Pelajaran mengarang sudah dimulai.
Kalian punya waktu 60 menit”, ujar Ibu Guru
Tati.
Anak-anak kelas V menulis dengan kepala hampir
menyentuh meja. Ibu Guru Tati menawarkan tiga judul yang ditulisnya di papan
putih. Judul pertama “Keluarga Kami yang Berbahagia”. Judul kedua “Liburan ke
Rumah Nenek”. Judul ketiga “Ibu”.
Ibu Guru Tati memandang anak-anak manis yang
menulis dengan kening berkerut. Terdengar gesekan halus pada pena kertas.

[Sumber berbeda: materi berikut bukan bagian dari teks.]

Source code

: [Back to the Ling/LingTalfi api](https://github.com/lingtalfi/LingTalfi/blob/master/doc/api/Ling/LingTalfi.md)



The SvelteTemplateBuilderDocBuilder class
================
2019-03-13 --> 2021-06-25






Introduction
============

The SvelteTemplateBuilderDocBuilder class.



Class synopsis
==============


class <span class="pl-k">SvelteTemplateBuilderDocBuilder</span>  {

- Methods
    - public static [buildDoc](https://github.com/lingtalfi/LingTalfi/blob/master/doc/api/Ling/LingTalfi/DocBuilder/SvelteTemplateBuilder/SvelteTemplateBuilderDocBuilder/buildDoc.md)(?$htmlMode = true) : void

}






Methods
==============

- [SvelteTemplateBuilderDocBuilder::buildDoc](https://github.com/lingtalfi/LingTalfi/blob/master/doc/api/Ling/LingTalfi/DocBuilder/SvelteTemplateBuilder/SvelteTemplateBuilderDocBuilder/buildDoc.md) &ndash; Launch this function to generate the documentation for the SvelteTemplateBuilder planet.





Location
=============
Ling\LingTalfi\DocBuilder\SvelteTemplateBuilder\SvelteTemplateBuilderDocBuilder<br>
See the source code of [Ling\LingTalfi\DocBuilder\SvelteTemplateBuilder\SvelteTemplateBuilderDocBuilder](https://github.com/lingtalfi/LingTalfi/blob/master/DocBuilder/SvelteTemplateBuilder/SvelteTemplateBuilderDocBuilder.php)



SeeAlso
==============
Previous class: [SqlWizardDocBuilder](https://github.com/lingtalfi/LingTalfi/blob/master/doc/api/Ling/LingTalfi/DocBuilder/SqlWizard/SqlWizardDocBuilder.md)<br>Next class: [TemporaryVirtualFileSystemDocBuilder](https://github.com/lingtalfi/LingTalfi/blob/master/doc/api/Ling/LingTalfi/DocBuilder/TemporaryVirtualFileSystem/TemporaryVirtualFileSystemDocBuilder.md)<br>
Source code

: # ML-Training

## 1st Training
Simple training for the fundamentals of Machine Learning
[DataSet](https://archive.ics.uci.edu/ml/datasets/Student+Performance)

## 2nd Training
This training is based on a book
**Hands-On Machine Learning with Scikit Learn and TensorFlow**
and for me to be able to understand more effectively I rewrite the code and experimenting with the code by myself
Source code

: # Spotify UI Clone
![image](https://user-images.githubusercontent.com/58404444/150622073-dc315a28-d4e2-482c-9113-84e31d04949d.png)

Anak-anak itu sedang tenggelam ke dalam dunianya, pikir Ibu Guru Tati. Dari
balik kaca-matanya yang tebal, Ibu Guru Tati memandang 40 anak yang manis, yang
masa depannya masih panjang, yang belum tahu kelak akan mengalami nasib macam
apa.
Sepuluh menit segera berlalu. Tapi Sandra, 10
Tahun, belum menulis sepatah kata pun di kertasnya. Ia memandang keluar
jendela. Ada dahan bergetar ditiup angin kencang. Ingin rasanya ia lari keluar
dari kelas, meninggalkan kenyataan yang sedang bermain di kepalanya. Kenyataan
yang terpaksa diingatnya, karena Ibu Guru Tati menyuruhnya berpikir tentang
“Keluarga Kami yang Berbahagia”, “Liburan ke Rumah Nenek”, “Ibu”. Sandra memandang
Ibu Guru Tati dengan benci.
Setiap kali tiba saatnya pelajaran mengarang,
Sandra selalu merasa mendapat kesulitan besar, karena ia harus betul-betul
mengarang. Ia tidak bisa bercerita apa adanya seperti anak-anak yang lain.
Untuk judul apapaun yang ditawarkan Ibu Guru Tati, anak-anak sekelasnya tinggal
menuliskan kenyataan yang mereka alami. Tapi, Sandra tidak, Sandra harus
mengarang. Dan kini Sandra mendapat pilihan yang semuanya tidak menyenangkan.
Ketika berpikir tentang “Keluarga Kami yang
Berbahagia”, Sandra hanya mendapatkan gambaran sebuah rumah yang berantakan.
Botol-botol dan kaleng-kaleng minuman yang kosong berserakan di meja, di
lantai, bahkan sampai ke atas tempat tidur. Tumpahan bir berceceran diatas
kasur yang spreinya terseret entah ke mana. Bantal-bantal tak bersarung. Pintu
yang tak pernah tertutup dan sejumlah manusia yang terus menerus mendengkur,
bahkan ketika Sandra pulang dari sekolah.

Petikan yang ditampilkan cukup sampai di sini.